• Extracted records:
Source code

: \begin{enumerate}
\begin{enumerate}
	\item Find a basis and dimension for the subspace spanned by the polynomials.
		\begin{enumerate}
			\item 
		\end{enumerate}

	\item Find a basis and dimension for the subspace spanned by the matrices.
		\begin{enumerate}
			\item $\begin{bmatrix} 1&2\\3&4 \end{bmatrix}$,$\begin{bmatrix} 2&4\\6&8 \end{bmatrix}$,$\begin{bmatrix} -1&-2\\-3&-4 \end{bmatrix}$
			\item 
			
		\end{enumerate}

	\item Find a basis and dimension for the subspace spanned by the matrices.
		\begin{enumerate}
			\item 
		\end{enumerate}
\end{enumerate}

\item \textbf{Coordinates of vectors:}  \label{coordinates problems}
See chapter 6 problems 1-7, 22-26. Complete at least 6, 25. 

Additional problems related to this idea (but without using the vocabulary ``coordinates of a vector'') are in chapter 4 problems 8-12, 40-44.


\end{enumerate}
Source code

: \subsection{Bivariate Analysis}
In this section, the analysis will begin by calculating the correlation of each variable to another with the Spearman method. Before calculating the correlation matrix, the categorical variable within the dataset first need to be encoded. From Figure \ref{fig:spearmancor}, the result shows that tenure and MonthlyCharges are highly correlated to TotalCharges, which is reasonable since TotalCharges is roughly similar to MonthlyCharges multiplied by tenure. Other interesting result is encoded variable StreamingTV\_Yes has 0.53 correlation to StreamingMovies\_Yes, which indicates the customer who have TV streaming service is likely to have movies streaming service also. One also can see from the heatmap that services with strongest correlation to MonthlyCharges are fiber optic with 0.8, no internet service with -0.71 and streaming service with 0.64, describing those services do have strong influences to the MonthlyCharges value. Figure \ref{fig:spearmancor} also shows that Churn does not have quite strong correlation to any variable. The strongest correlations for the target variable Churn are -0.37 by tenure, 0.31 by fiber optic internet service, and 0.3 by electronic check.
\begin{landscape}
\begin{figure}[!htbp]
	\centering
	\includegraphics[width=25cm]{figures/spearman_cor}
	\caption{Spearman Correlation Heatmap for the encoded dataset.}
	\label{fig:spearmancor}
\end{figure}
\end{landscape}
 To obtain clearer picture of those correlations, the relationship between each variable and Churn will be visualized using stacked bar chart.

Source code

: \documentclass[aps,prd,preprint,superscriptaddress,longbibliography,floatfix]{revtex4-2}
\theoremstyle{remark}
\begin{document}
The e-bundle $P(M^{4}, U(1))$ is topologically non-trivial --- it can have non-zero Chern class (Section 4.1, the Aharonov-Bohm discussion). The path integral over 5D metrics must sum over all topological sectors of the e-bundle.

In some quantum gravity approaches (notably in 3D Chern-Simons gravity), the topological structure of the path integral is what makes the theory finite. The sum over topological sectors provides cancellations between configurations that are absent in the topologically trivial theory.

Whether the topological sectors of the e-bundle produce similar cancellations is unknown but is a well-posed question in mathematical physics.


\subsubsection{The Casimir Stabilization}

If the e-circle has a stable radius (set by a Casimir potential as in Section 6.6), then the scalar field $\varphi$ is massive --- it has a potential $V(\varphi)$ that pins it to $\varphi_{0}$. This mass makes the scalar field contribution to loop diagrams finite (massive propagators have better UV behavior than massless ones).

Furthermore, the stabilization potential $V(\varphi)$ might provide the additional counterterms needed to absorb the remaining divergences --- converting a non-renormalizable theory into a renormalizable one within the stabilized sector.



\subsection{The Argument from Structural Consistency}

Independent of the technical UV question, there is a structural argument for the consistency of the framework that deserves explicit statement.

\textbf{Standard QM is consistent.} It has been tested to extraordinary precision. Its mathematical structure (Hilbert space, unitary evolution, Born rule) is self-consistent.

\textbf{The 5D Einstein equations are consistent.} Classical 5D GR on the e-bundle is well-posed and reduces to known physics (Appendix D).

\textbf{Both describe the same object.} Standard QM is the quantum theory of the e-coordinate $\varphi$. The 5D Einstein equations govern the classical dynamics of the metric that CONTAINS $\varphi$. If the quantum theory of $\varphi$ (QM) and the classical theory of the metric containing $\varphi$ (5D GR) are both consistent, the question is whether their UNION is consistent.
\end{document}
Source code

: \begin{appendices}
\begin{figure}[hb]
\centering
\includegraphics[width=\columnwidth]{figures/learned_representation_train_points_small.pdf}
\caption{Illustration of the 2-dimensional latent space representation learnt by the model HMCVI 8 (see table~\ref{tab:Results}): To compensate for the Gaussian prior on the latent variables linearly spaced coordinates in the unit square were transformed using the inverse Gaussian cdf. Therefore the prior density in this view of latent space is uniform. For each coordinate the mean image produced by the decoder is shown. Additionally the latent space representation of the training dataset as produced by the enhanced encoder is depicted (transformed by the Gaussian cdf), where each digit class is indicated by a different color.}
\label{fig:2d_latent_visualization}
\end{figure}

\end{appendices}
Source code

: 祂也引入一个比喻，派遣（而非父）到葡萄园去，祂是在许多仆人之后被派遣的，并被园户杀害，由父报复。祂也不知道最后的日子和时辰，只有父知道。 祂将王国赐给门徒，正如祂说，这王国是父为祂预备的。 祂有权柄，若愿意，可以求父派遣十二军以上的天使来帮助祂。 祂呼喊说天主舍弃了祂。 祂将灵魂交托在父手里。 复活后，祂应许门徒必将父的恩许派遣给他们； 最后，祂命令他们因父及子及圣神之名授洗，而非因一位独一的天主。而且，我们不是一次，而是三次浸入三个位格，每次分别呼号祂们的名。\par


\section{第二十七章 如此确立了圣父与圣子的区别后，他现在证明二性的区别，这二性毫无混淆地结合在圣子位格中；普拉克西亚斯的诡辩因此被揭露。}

• Task item: Restate the full listing word for word, leaving out nothing.

• Answer to the problem:
Source code

: \begin{enumerate}
\begin{enumerate}
	\item Find a basis and dimension for the subspace spanned by the polynomials.
		\begin{enumerate}
			\item 
		\end{enumerate}

	\item Find a basis and dimension for the subspace spanned by the matrices.
		\begin{enumerate}
			\item $\begin{bmatrix} 1&2\\3&4 \end{bmatrix}$,$\begin{bmatrix} 2&4\\6&8 \end{bmatrix}$,$\begin{bmatrix} -1&-2\\-3&-4 \end{bmatrix}$
			\item 
			
		\end{enumerate}

	\item Find a basis and dimension for the subspace spanned by the matrices.
		\begin{enumerate}
			\item 
		\end{enumerate}
\end{enumerate}

\item \textbf{Coordinates of vectors:}  \label{coordinates problems}
See chapter 6 problems 1-7, 22-26. Complete at least 6, 25. 

Additional problems related to this idea (but without using the vocabulary ``coordinates of a vector'') are in chapter 4 problems 8-12, 40-44.


\end{enumerate}
Source code

: \subsection{Bivariate Analysis}
In this section, the analysis will begin by calculating the correlation of each variable to another with the Spearman method. Before calculating the correlation matrix, the categorical variable within the dataset first need to be encoded. From Figure \ref{fig:spearmancor}, the result shows that tenure and MonthlyCharges are highly correlated to TotalCharges, which is reasonable since TotalCharges is roughly similar to MonthlyCharges multiplied by tenure. Other interesting result is encoded variable StreamingTV\_Yes has 0.53 correlation to StreamingMovies\_Yes, which indicates the customer who have TV streaming service is likely to have movies streaming service also. One also can see from the heatmap that services with strongest correlation to MonthlyCharges are fiber optic with 0.8, no internet service with -0.71 and streaming service with 0.64, describing those services do have strong influences to the MonthlyCharges value. Figure \ref{fig:spearmancor} also shows that Churn does not have quite strong correlation to any variable. The strongest correlations for the target variable Churn are -0.37 by tenure, 0.31 by fiber optic internet service, and 0.3 by electronic check.
\begin{landscape}
\begin{figure}[!htbp]
	\centering
	\includegraphics[width=25cm]{figures/spearman_cor}
	\caption{Spearman Correlation Heatmap for the encoded dataset.}
	\label{fig:spearmancor}
\end{figure}
\end{landscape}
 To obtain clearer picture of those correlations, the relationship between each variable and Churn will be visualized using stacked bar chart.

Source code

: \documentclass[aps,prd,preprint,superscriptaddress,longbibliography,floatfix]{revtex4-2}
\theoremstyle{remark}
\begin{document}
The e-bundle $P(M^{4}, U(1))$ is topologically non-trivial --- it can have non-zero Chern class (Section 4.1, the Aharonov-Bohm discussion). The path integral over 5D metrics must sum over all topological sectors of the e-bundle.

In some quantum gravity approaches (notably in 3D Chern-Simons gravity), the topological structure of the path integral is what makes the theory finite. The sum over topological sectors provides cancellations between configurations that are absent in the topologically trivial theory.

Whether the topological sectors of the e-bundle produce similar cancellations is unknown but is a well-posed question in mathematical physics.


\subsubsection{The Casimir Stabilization}

If the e-circle has a stable radius (set by a Casimir potential as in Section 6.6), then the scalar field $\varphi$ is massive --- it has a potential $V(\varphi)$ that pins it to $\varphi_{0}$. This mass makes the scalar field contribution to loop diagrams finite (massive propagators have better UV behavior than massless ones).

Furthermore, the stabilization potential $V(\varphi)$ might provide the additional counterterms needed to absorb the remaining divergences --- converting a non-renormalizable theory into a renormalizable one within the stabilized sector.



\subsection{The Argument from Structural Consistency}

Independent of the technical UV question, there is a structural argument for the consistency of the framework that deserves explicit statement.

\textbf{Standard QM is consistent.} It has been tested to extraordinary precision. Its mathematical structure (Hilbert space, unitary evolution, Born rule) is self-consistent.

\textbf{The 5D Einstein equations are consistent.} Classical 5D GR on the e-bundle is well-posed and reduces to known physics (Appendix D).

\textbf{Both describe the same object.} Standard QM is the quantum theory of the e-coordinate $\varphi$. The 5D Einstein equations govern the classical dynamics of the metric that CONTAINS $\varphi$. If the quantum theory of $\varphi$ (QM) and the classical theory of the metric containing $\varphi$ (5D GR) are both consistent, the question is whether their UNION is consistent.
\end{document}
Source code

: \begin{appendices}
\begin{figure}[hb]
\centering
\includegraphics[width=\columnwidth]{figures/learned_representation_train_points_small.pdf}
\caption{Illustration of the 2-dimensional latent space representation learnt by the model HMCVI 8 (see table~\ref{tab:Results}): To compensate for the Gaussian prior on the latent variables linearly spaced coordinates in the unit square were transformed using the inverse Gaussian cdf. Therefore the prior density in this view of latent space is uniform. For each coordinate the mean image produced by the decoder is shown. Additionally the latent space representation of the training dataset as produced by the enhanced encoder is depicted (transformed by the Gaussian cdf), where each digit class is indicated by a different color.}
\label{fig:2d_latent_visualization}
\end{figure}

\end{appendices}
Source code

: 祂也引入一个比喻，派遣（而非父）到葡萄园去，祂是在许多仆人之后被派遣的，并被园户杀害，由父报复。祂也不知道最后的日子和时辰，只有父知道。 祂将王国赐给门徒，正如祂说，这王国是父为祂预备的。 祂有权柄，若愿意，可以求父派遣十二军以上的天使来帮助祂。 祂呼喊说天主舍弃了祂。 祂将灵魂交托在父手里。 复活后，祂应许门徒必将父的恩许派遣给他们； 最后，祂命令他们因父及子及圣神之名授洗，而非因一位独一的天主。而且，我们不是一次，而是三次浸入三个位格，每次分别呼号祂们的名。\par


\section{第二十七章 如此确立了圣父与圣子的区别后，他现在证明二性的区别，这二性毫无混淆地结合在圣子位格中；普拉克西亚斯的诡辩因此被揭露。}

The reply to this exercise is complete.